| TASK GOAL |
Which lines below contain the word "posters"? Copy each of them.

| MATERIAL SUPPLIED |
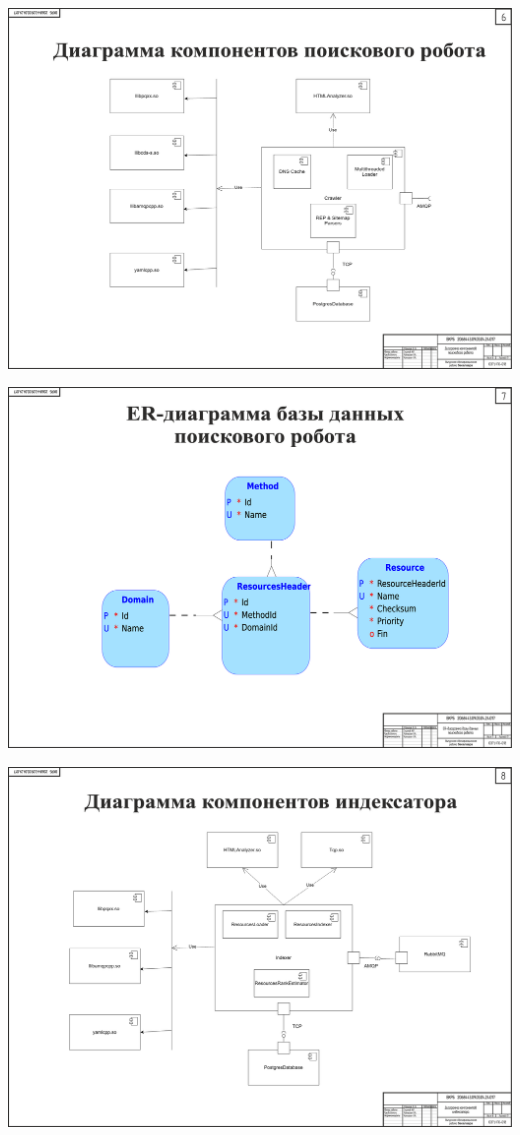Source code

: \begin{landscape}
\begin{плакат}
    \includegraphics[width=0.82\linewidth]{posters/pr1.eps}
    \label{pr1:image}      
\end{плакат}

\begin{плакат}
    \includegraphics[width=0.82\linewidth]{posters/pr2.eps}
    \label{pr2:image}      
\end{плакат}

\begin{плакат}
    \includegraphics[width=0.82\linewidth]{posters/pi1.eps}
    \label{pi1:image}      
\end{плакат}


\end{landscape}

| PROBLEM SOLUTION |
    \includegraphics[width=0.82\linewidth]{posters/pr1.eps}
    \includegraphics[width=0.82\linewidth]{posters/pr2.eps}
    \includegraphics[width=0.82\linewidth]{posters/pi1.eps}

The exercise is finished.